▶ **RECORDED DATA**
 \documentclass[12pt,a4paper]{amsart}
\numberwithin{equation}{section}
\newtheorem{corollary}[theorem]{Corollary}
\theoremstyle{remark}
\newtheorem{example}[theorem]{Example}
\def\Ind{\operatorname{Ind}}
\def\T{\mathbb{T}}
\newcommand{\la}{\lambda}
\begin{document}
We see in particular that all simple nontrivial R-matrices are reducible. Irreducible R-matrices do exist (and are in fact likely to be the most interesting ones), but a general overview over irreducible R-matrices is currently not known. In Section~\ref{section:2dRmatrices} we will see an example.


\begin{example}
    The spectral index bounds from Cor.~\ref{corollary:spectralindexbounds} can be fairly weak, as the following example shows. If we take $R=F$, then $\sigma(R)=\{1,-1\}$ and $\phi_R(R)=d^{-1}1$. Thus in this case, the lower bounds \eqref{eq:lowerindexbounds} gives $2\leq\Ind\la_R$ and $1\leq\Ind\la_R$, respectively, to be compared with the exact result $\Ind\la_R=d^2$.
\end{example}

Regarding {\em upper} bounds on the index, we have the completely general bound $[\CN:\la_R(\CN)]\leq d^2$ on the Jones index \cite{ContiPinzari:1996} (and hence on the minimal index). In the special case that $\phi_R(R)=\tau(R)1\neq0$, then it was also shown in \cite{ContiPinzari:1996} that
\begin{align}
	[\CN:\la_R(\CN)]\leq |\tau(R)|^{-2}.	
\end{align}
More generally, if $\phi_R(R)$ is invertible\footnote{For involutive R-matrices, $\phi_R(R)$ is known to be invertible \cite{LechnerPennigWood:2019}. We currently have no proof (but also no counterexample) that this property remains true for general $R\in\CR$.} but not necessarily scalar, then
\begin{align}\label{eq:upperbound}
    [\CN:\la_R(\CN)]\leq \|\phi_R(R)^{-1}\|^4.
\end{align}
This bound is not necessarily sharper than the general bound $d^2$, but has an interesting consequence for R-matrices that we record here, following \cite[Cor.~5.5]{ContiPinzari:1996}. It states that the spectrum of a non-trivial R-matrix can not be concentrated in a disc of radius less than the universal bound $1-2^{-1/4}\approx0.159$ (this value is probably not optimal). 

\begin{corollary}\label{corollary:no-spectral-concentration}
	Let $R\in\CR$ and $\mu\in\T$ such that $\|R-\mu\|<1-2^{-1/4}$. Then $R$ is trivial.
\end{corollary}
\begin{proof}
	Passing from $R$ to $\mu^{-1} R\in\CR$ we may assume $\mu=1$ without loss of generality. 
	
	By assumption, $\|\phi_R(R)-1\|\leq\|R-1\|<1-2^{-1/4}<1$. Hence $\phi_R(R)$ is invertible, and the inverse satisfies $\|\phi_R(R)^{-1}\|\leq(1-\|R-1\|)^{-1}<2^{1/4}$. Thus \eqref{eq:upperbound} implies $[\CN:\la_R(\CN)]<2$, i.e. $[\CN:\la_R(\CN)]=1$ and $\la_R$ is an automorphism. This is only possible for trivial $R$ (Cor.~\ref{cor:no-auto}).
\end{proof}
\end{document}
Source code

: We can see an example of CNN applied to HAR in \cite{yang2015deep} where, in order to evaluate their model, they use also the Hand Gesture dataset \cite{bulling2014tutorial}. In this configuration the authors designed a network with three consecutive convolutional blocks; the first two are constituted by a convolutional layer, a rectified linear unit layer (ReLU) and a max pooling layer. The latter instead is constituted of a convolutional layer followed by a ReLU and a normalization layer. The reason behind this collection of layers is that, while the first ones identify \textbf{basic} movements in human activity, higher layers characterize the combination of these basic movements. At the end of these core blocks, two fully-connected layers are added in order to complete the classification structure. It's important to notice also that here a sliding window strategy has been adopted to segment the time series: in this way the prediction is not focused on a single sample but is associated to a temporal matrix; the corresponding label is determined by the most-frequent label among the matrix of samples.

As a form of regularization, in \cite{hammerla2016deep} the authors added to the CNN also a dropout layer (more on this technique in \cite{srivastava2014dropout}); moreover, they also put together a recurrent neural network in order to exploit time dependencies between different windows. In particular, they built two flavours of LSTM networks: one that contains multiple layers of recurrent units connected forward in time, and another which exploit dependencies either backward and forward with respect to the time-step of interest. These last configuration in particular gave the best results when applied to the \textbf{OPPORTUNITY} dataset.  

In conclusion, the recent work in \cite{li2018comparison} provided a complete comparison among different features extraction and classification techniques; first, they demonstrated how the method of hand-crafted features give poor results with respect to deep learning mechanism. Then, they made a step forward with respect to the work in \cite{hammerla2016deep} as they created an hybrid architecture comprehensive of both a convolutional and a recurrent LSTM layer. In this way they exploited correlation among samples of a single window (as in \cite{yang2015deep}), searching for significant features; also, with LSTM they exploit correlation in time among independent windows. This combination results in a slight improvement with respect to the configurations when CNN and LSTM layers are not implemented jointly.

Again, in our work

▶ **TASK GOAL**
The line above containing "Passing from $R$", the line containing "Source code", and every line between them are to be transcribed exactly; no other line is wanted.

▶ **ANSWER FOR THIS EXERCISE**
	Passing from $R$ to $\mu^{-1} R\in\CR$ we may assume $\mu=1$ without loss of generality. 
	
	By assumption, $\|\phi_R(R)-1\|\leq\|R-1\|<1-2^{-1/4}<1$. Hence $\phi_R(R)$ is invertible, and the inverse satisfies $\|\phi_R(R)^{-1}\|\leq(1-\|R-1\|)^{-1}<2^{1/4}$. Thus \eqref{eq:upperbound} implies $[\CN:\la_R(\CN)]<2$, i.e. $[\CN:\la_R(\CN)]=1$ and $\la_R$ is an automorphism. This is only possible for trivial $R$ (Cor.~\ref{cor:no-auto}).
\end{proof}
\end{document}
Source code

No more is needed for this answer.